NOLITA, Manhattan (PIX11) - When something intended to be helpful ends up being overused or abused, it’s called adverse selection in professional parlance. The way in which a couple has used New York City’s rent stabilization program gives adverse selection a whole new meaning, according to their landlord, and that meaning is unbelievably negative. The couple is accused of using their rent stabilized apartment as a hotel room or bed and breakfast, and reaping six-figure, untaxed profits as a result.
“I think this is for her a business,” said Ken Podziba, referring to his tenant, Amy Parness. Podziba, along with his sister, Susan, own 250 Elizabeth Street, an eight-apartment rental building. It’s nestled among designer boutiques where shopping is by appointment only, and very hip cafes and restaurants in one of the city’s hottest neighborhoods. It’s an ideal location for a widely sought-after bed and breakfast.
The problem is, according to Podziba, Parness has been running the b-and-b out of his apartment, which she’s supposed to be renting at a rate intended to promote affordable housing. “And she’s not paying the IRS,” Podziba told PIX11 News, “so she’s profiting 100 percent.”
For the last 12 years, Podziba said, Parness has rented an apartment on the third floor of his building. For at least the last four years of that period, she has listed the apartment as the NoLita Nest on airbanb and other bed and breakfast listing websites.
Online, the apartment is displayed as a home away from home for tourists, who pay anywhere from $220 to $260 or more per night for the one bedroom, one bath railroad apartment.
The landlords were able to confirm their suspicions about their tenant’s activities when they learned that Parness was having unlicensed contracting work done to the apartment. A climb up the stairs to the floor where she’s renting reveals a notable absence on one of the walls. Where an entry doorway had been for over a century, there is now only a wall, and at the other end of the third floor landing, where there had once been only a wall, there’s now a deep green wooden door. The door contrasts sharply with all of the black, metal fire code-compliant doors in the five-storey walkup.
PIX11 News knocked on the green, wooden door, and a woman answered, without opening. Her description of herself was consistent with that provided by Podziba. Her boyfriend is renting the apartment for the summer, she said.
They’re paying $4000 per month, according to the landlord. Parness is renting from him for $1400 per month. So when the apartment is not being used as a bed and breakfast apartment, Parness is renting it out at a nearly 300 percent profit.

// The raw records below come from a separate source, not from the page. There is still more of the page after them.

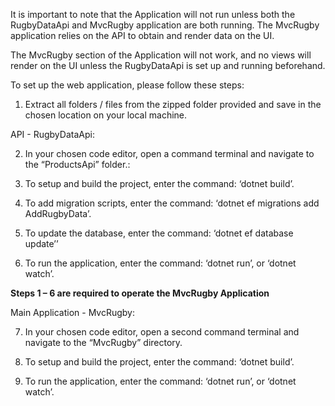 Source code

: It is important to note that the Application will not run unless both the RugbyDataApi and MvcRugby application are both running. The MvcRugby application relies on the API to obtain and render data on the UI.

The MvcRugby section of the Application will not work, and no views will render on the UI unless the RugbyDataApi is set up and running beforehand.   

To set up the web application, please follow these steps:

1.	Extract all folders / files from the zipped folder provided and save in the chosen location on your local machine. 

API - RugbyDataApi:

2.	In your chosen code editor, open a command terminal and navigate to the “ProductsApi” folder.:

3.	To setup and build the project, enter the command: ‘dotnet build’.

4.	To add migration scripts, enter the command: ‘dotnet ef migrations add AddRugbyData’.

5.	To update the database, enter the command: ‘dotnet ef database update’’

6.	To run the application, enter the command: ‘dotnet run’, or ‘dotnet watch’.

**Steps 1 – 6 are required to operate the MvcRugby Application**

Main Application - MvcRugby:

7.	In your chosen code editor, open a second command terminal and navigate to the “MvcRugby” directory.

8.	To setup and build the project, enter the command: ‘dotnet build’.

9.	To run the application, enter the command: ‘dotnet run’, or ‘dotnet watch’.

“This is a business for her,” Podziba said.
He has surveillance video which shows that Parness and her husband, Ariel Churi, had workers illegally install a washing machine. They also had workers fully re-wire the apartment without permits. “We’re afraid the place will blow up,” Podziba told PIX11 News.
All of his and his sister’s allegations are detailed in a lawsuit Podziba has now filed against Parness and Churi. The suit claims that the couple not only used her rent stabilized apartment as a bed and breakfast, but they also used two other rent stabilized apartments as homey hotel rooms, amassing more than a half million dollars in the the process of their four-year scheme.
That dollar amount equals what the Podziba Family is seeking in damages from Parness and Churi.
“We don’t want to profit from her ill gotten gains,” said Ken Podziba, who is also the president of Bike New York, the organization that organizes the city’s annual five-borough bike tour. He’s also the former New York City sports commissioner. “We’ll give… all [the cash damages] to New York City-based charities” if they win the case, Podziba said.
He was able to gain the strongest evidence against Parness and Churi after he hired a private detective to stay in the apartment at the requested bed and breakfast rate of $220 per night, for three nights. As he pointed out, he had to pay someone to pay Parness to stay in his own apartment.
“The chutzpah!” Podziba exclaimed, using the Yiddish word for audacity to describe the lengths to which he said Parness and her husband made him go to expose their scheme.
As for the accused couple, PIX11 News encountered them outside of the building Tuesday afternoon, not having seen photos of the two. They both denied that they were the couple accused of using somebody else’s property to make big profits for themselves. PIX11 News was able later to easily confirm, after seeing the couple’s photos, that they were the people who had been confronted earlier.
PIX11 also called Parness and Churi at the home in New Jersey where sources say the couple actually lives. There was no reply.